▸ WHAT TO WORK ON
Give back exactly the lines of the material below, starting with the line with "## Ejercicio –" and going on through the line with "2. Debe contener".

▸ RAW DATA
::::

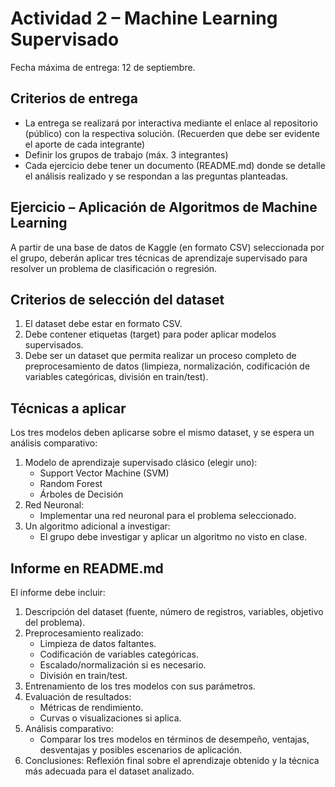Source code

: # Actividad 2 – Machine Learning Supervisado

Fecha máxima de entrega: 12 de septiembre.

## Criterios de entrega
- La entrega se realizará por interactiva mediante el enlace al repositorio (público) con la respectiva solución. (Recuerden que debe ser evidente el aporte de cada integrante)
- Definir los grupos de trabajo (máx. 3 integrantes)
- Cada ejercicio debe tener un documento (README.md) donde se detalle el análisis realizado y se respondan a las preguntas planteadas.

## Ejercicio – Aplicación de Algoritmos de Machine Learning
A partir de una base de datos de Kaggle (en formato CSV) seleccionada por el grupo, deberán aplicar tres técnicas de aprendizaje supervisado para resolver un problema de clasificación o regresión.

## Criterios de selección del dataset
1. El dataset debe estar en formato CSV.
2. Debe contener etiquetas (target) para poder aplicar modelos supervisados.
3. Debe ser un dataset que permita realizar un proceso completo de preprocesamiento de datos (limpieza, normalización, codificación de variables categóricas, división en train/test).

## Técnicas a aplicar
Los tres modelos deben aplicarse sobre el mismo dataset, y se espera un análisis comparativo:

1. Modelo de aprendizaje supervisado clásico (elegir uno):
   - Support Vector Machine (SVM)
   - Random Forest
   - Árboles de Decisión
2. Red Neuronal:
   - Implementar una red neuronal para el problema seleccionado.
3. Un algoritmo adicional a investigar:
   - El grupo debe investigar y aplicar un algoritmo no visto en clase.

## Informe en README.md
El informe debe incluir:
1. Descripción del dataset (fuente, número de registros, variables, objetivo del problema).
2. Preprocesamiento realizado:
   - Limpieza de datos faltantes.
   - Codificación de variables categóricas.
   - Escalado/normalización si es necesario.
   - División en train/test.
3. Entrenamiento de los tres modelos con sus parámetros.
4. Evaluación de resultados:
   - Métricas de rendimiento.
   - Curvas o visualizaciones si aplica.
5. Análisis comparativo:
   - Comparar los tres modelos en términos de desempeño, ventajas, desventajas y posibles escenarios de aplicación.
6. Conclusiones: Reflexión final sobre el aprendizaje obtenido y la técnica más adecuada para el dataset analizado.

::::

▸ ANSWER FOR THIS EXERCISE
## Ejercicio – Aplicación de Algoritmos de Machine Learning
A partir de una base de datos de Kaggle (en formato CSV) seleccionada por el grupo, deberán aplicar tres técnicas de aprendizaje supervisado para resolver un problema de clasificación o regresión.

## Criterios de selección del dataset
1. El dataset debe estar en formato CSV.
2. Debe contener etiquetas (target) para poder aplicar modelos supervisados.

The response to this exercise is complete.